Aim of the exercise: Return the following data exactly, with all pictures left out.

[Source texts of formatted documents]
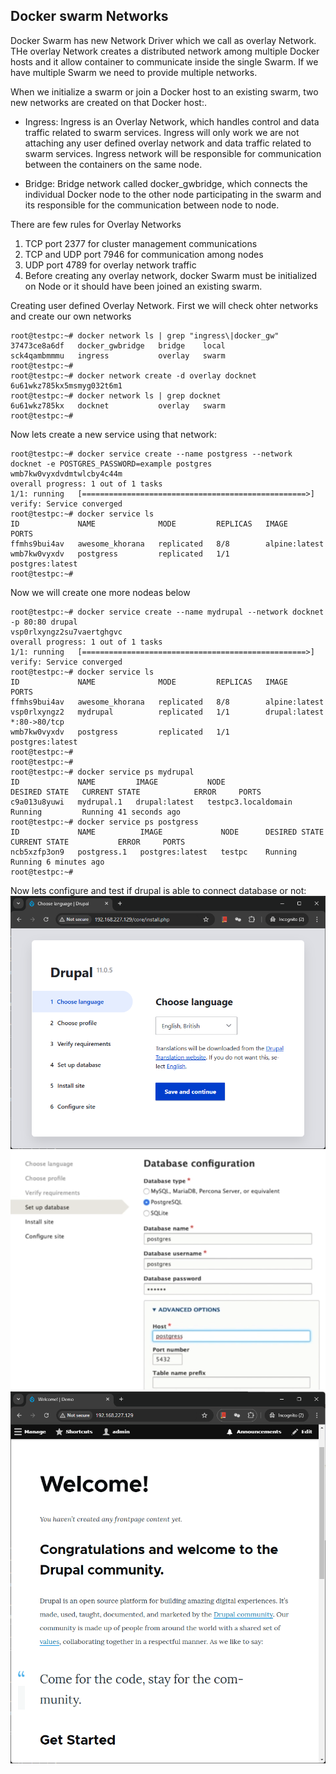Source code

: ## Docker swarm Networks

Docker Swarm has new Network Driver which we call as overlay Network. THe overlay Network creates a distributed network among multiple Docker hosts and it allow container to communicate inside the single Swarm. If we have multiple Swarm we need to provide multiple networks.

When we initialize a swarm or join a Docker host to an existing swarm, two new networks are created on that Docker host:. 

* Ingress: Ingress is an Overlay Network, which handles control and data traffic related to swarm services. Ingress will only work we are not attaching any user defined overlay network and data traffic related to swarm services. Ingress network will be responsible for communication between the containers on the same node.

* Bridge: Bridge network called docker_gwbridge, which connects the individual Docker node to the other node participating in the swarm and its responsible for the communication between node to node. 

There are few rules for Overlay Networks
1. TCP port 2377 for cluster management communications
2. TCP and UDP port 7946 for communication among nodes
3. UDP port 4789 for overlay network traffic
4. Before creating any overlay network, docker Swarm must be initialized on Node or it should have been joined an existing swarm.

Creating user defined Overlay Network. First we will check ohter networks and create our own networks
```
root@testpc:~# docker network ls | grep "ingress\|docker_gw"
37473ce8a6df   docker_gwbridge   bridge    local
sck4qambmmmu   ingress           overlay   swarm
root@testpc:~# 
root@testpc:~# docker network create -d overlay docknet
6u61wkz785kx5msmyg032t6m1
root@testpc:~# docker network ls | grep docknet
6u61wkz785kx   docknet           overlay   swarm
root@testpc:~# 
```
Now lets create a new service using that network:
```
root@testpc:~# docker service create --name postgress --network docknet -e POSTGRES_PASSWORD=example postgres
wmb7kw0vyxdvdmtwlcby4c44m
overall progress: 1 out of 1 tasks
1/1: running   [==================================================>]
verify: Service converged
root@testpc:~# docker service ls
ID             NAME              MODE         REPLICAS   IMAGE             PORTS
ffmhs9bui4av   awesome_khorana   replicated   8/8        alpine:latest
wmb7kw0vyxdv   postgress         replicated   1/1        postgres:latest   
root@testpc:~# 
```
Now we will create one more nodeas below
```
root@testpc:~# docker service create --name mydrupal --network docknet -p 80:80 drupal
vsp0rlxyngz2su7vaertghgvc
overall progress: 1 out of 1 tasks
1/1: running   [==================================================>]
verify: Service converged
root@testpc:~# docker service ls
ID             NAME              MODE         REPLICAS   IMAGE             PORTS
ffmhs9bui4av   awesome_khorana   replicated   8/8        alpine:latest
vsp0rlxyngz2   mydrupal          replicated   1/1        drupal:latest     *:80->80/tcp
wmb7kw0vyxdv   postgress         replicated   1/1        postgres:latest
root@testpc:~#
root@testpc:~#
root@testpc:~# docker service ps mydrupal
ID             NAME         IMAGE           NODE                  DESIRED STATE   CURRENT STATE            ERROR     PORTS
c9a013u8yuwi   mydrupal.1   drupal:latest   testpc3.localdomain   Running         Running 41 seconds ago
root@testpc:~# docker service ps postgress
ID             NAME          IMAGE             NODE      DESIRED STATE   CURRENT STATE           ERROR     PORTS
ncb5xzfp3on9   postgress.1   postgres:latest   testpc    Running         Running 6 minutes ago
root@testpc:~#
```

Now lets configure and test if drupal is able to connect database or not:
![drupal conf](./imgs/img1.png)
![drupal conf](./imgs/img2.png)
![drupal conf](./imgs/img3.png)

Expected answer:
Source code

: ## Docker swarm Networks

Docker Swarm has new Network Driver which we call as overlay Network. THe overlay Network creates a distributed network among multiple Docker hosts and it allow container to communicate inside the single Swarm. If we have multiple Swarm we need to provide multiple networks.

When we initialize a swarm or join a Docker host to an existing swarm, two new networks are created on that Docker host:. 

* Ingress: Ingress is an Overlay Network, which handles control and data traffic related to swarm services. Ingress will only work we are not attaching any user defined overlay network and data traffic related to swarm services. Ingress network will be responsible for communication between the containers on the same node.

* Bridge: Bridge network called docker_gwbridge, which connects the individual Docker node to the other node participating in the swarm and its responsible for the communication between node to node. 

There are few rules for Overlay Networks
1. TCP port 2377 for cluster management communications
2. TCP and UDP port 7946 for communication among nodes
3. UDP port 4789 for overlay network traffic
4. Before creating any overlay network, docker Swarm must be initialized on Node or it should have been joined an existing swarm.

Creating user defined Overlay Network. First we will check ohter networks and create our own networks
```
root@testpc:~# docker network ls | grep "ingress\|docker_gw"
37473ce8a6df   docker_gwbridge   bridge    local
sck4qambmmmu   ingress           overlay   swarm
root@testpc:~# 
root@testpc:~# docker network create -d overlay docknet
6u61wkz785kx5msmyg032t6m1
root@testpc:~# docker network ls | grep docknet
6u61wkz785kx   docknet           overlay   swarm
root@testpc:~# 
```
Now lets create a new service using that network:
```
root@testpc:~# docker service create --name postgress --network docknet -e POSTGRES_PASSWORD=example postgres
wmb7kw0vyxdvdmtwlcby4c44m
overall progress: 1 out of 1 tasks
1/1: running   [==================================================>]
verify: Service converged
root@testpc:~# docker service ls
ID             NAME              MODE         REPLICAS   IMAGE             PORTS
ffmhs9bui4av   awesome_khorana   replicated   8/8        alpine:latest
wmb7kw0vyxdv   postgress         replicated   1/1        postgres:latest   
root@testpc:~# 
```
Now we will create one more nodeas below
```
root@testpc:~# docker service create --name mydrupal --network docknet -p 80:80 drupal
vsp0rlxyngz2su7vaertghgvc
overall progress: 1 out of 1 tasks
1/1: running   [==================================================>]
verify: Service converged
root@testpc:~# docker service ls
ID             NAME              MODE         REPLICAS   IMAGE             PORTS
ffmhs9bui4av   awesome_khorana   replicated   8/8        alpine:latest
vsp0rlxyngz2   mydrupal          replicated   1/1        drupal:latest     *:80->80/tcp
wmb7kw0vyxdv   postgress         replicated   1/1        postgres:latest
root@testpc:~#
root@testpc:~#
root@testpc:~# docker service ps mydrupal
ID             NAME         IMAGE           NODE                  DESIRED STATE   CURRENT STATE            ERROR     PORTS
c9a013u8yuwi   mydrupal.1   drupal:latest   testpc3.localdomain   Running         Running 41 seconds ago
root@testpc:~# docker service ps postgress
ID             NAME          IMAGE             NODE      DESIRED STATE   CURRENT STATE           ERROR     PORTS
ncb5xzfp3on9   postgress.1   postgres:latest   testpc    Running         Running 6 minutes ago
root@testpc:~#
```

Now lets configure and test if drupal is able to connect database or not:
![drupal conf](./imgs/img1.png)
![drupal conf](./imgs/img2.png)
![drupal conf](./imgs/img3.png)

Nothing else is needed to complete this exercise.